Jakarta - Deputi Gubernur Bank Indonesia, Perry Warjiyo, mengatakan pihaknya memberi apresiasi kepada pelapor Lalu lintas devisa (LLD), Lembaga Bukan Bank (LBB) dan pelapor Devisa Hasil Ekspor (DHE). Dia menjelaskan, penghargaan ini diberikan kepada bank maupun lembaga bukan bank yang menjalankan kewajiban pelaporan LLD dan DHE.

“Penilaian LLD ditetapkan berdasarkan jumlah dan variasi laporan, kualitas data, kecepatan dan ketepatan penyampaian laporan, serta kerjasama dan kecepatan respons petugas pelapor LLD terhadap permintaan BI,” kata Perry di Jakarta, Rabu (4/12). Dia mengatakan, kategori pelapor DHE dibagi dalam dua kelompok, yaitu Bank yang menyampaikan Rincian Transaksi Ekspor (RTE) dan Eksportir. Penilaian terhadap bank RTE didasarkan pada kriteria jumlah penerima DHE dan record RTE, serta dokumen pendukung kesesuaian laporan RTE dengan laporan transaksi.

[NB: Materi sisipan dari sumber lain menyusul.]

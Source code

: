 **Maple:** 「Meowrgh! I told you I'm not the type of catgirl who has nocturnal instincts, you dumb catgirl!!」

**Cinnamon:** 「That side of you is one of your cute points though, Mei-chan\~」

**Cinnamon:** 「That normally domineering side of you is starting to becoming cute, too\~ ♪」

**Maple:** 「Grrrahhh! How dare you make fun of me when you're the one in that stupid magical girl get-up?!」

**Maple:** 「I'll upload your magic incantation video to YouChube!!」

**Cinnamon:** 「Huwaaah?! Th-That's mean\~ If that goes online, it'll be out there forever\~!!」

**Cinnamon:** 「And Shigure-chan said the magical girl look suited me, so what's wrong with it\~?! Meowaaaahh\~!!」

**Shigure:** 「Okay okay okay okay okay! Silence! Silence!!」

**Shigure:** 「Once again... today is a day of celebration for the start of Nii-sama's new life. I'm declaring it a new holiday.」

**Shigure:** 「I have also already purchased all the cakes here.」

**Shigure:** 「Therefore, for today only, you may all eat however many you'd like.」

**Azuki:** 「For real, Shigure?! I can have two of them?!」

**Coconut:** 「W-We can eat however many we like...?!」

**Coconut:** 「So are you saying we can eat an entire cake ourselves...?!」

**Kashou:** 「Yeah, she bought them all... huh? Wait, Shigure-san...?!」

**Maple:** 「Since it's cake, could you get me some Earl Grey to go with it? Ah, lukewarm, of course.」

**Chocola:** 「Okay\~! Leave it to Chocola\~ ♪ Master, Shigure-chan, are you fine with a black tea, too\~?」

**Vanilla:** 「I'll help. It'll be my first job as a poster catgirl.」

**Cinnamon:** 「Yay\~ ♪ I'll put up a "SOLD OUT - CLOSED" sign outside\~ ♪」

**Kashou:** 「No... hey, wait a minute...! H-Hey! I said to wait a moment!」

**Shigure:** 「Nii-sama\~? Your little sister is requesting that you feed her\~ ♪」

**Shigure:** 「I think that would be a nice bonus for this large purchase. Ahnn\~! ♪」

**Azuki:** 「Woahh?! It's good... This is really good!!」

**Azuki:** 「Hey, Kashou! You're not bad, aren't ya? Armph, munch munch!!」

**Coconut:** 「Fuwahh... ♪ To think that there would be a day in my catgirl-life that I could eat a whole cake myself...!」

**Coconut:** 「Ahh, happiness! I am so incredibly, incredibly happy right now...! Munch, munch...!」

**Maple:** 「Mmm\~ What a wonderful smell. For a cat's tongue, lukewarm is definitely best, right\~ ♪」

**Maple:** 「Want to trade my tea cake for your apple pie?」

“Kriteria yang dipergunakan untuk eksportir pelapor DHE adalah besarnya nilai DHE, rasio DHE terhadap Pemberitahuan Ekspor Barang (PEB) free on board, dokumen pendukung, serta kesesuaian PEB dengan DHE dan dokumen pendukung,” tambah dia. Lebih lanjut Perry mengungkapkan, data LLD sangat berperan untuk merumuskan kebijakan yang akan dilakukan oleh pemerintah dan bank sentral. "Dari tahun 1997 lalu, ketika krisis ekonomi terjadi, kebutuhan LLD sangat penting untuk melakukan monitoring yang selanjutnya akan diputuskan langkah langkah untuk melakukan pencegahan," tambah Perry.

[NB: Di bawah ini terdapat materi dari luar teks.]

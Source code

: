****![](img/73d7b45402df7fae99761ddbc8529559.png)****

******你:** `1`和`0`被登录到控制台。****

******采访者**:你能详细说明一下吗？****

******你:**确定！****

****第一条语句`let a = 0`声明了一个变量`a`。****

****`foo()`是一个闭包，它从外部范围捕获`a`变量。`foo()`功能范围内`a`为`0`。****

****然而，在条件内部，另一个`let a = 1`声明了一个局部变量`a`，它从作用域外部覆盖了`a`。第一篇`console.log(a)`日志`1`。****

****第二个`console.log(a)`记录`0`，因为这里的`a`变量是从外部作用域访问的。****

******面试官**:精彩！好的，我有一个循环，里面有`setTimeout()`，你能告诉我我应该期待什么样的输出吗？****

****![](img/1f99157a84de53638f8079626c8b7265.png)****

Dia menambahkan, awalnya laporan dimulai dari perbankan yg melaporkan LLD yang dilakukan oleh bank dan nasabah. Kemajuan bisa dilihat dari jumlah pelapor dana data yang bisa lihat di statistik. “Pada posisi September 2013, jumlah pelapor LLD - Bank, LLD LBB dan LLD - ULN secara berturut-turut sebesar 120 pelapor, 2.514 pelapor dan 2.313 pelapor. Sedangkan pelapor DHE saat ini berjumlah sekitar 11.700 eksportir,” imbuh Perry.

Selain itu, coverage data juga meluas. Data ULN September US$136,7 miliar. Meningkat 11% dari September 2012. “Pencapaian merupakan kerjasama yang baik. Peningkatan jumlah pelapor dan coverage hanya berhasil karena dukungan yang penuh dari pelapor,” jelas dia. Dengan pelaporan yang efektif maka hal ini diharapkan dapat berkontribusi besar pada stabilitas makro ekonomi, sehingga pelaku bisnis yang diantaranya termasuk pelapor LLD dan pelapor DHE juga akan dapat menjalankan roda bisnisnya dengan lebih baik.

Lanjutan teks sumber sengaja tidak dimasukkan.